**What this task involves**
Search through the entries for the word "server" and copy every line that has it.

Collected data
━━━━━━

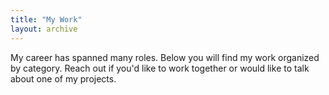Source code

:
 ```yaml
---
title: "My Work"
layout: archive
---
```


My career has spanned many roles. Below you will find my work organized by category. Reach out if you'd like to work together or would like to talk about one of my projects.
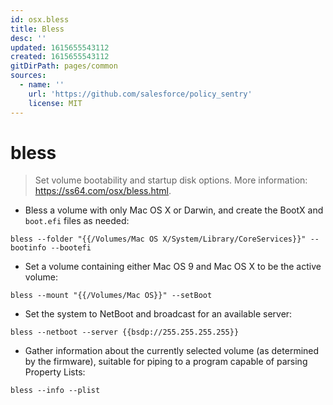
 ```yaml
---
id: osx.bless
title: Bless
desc: ''
updated: 1615655543112
created: 1615655543112
gitDirPath: pages/common
sources:
  - name: ''
    url: 'https://github.com/salesforce/policy_sentry'
    license: MIT
---
```

# bless

> Set volume bootability and startup disk options.
> More information: <https://ss64.com/osx/bless.html>.

- Bless a volume with only Mac OS X or Darwin, and create the BootX and `boot.efi` files as needed:

`bless --folder "{{/Volumes/Mac OS X/System/Library/CoreServices}}" --bootinfo --bootefi`

- Set a volume containing either Mac OS 9 and Mac OS X to be the active volume:

`bless --mount "{{/Volumes/Mac OS}}" --setBoot`

- Set the system to NetBoot and broadcast for an available server:

`bless --netboot --server {{bsdp://255.255.255.255}}`

- Gather information about the currently selected volume (as determined by the firmware), suitable for piping to a program capable of parsing Property Lists:

`bless --info --plist`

━━━━━━

**Completed task**
- Set the system to NetBoot and broadcast for an available server:
`bless --netboot --server {{bsdp://255.255.255.255}}`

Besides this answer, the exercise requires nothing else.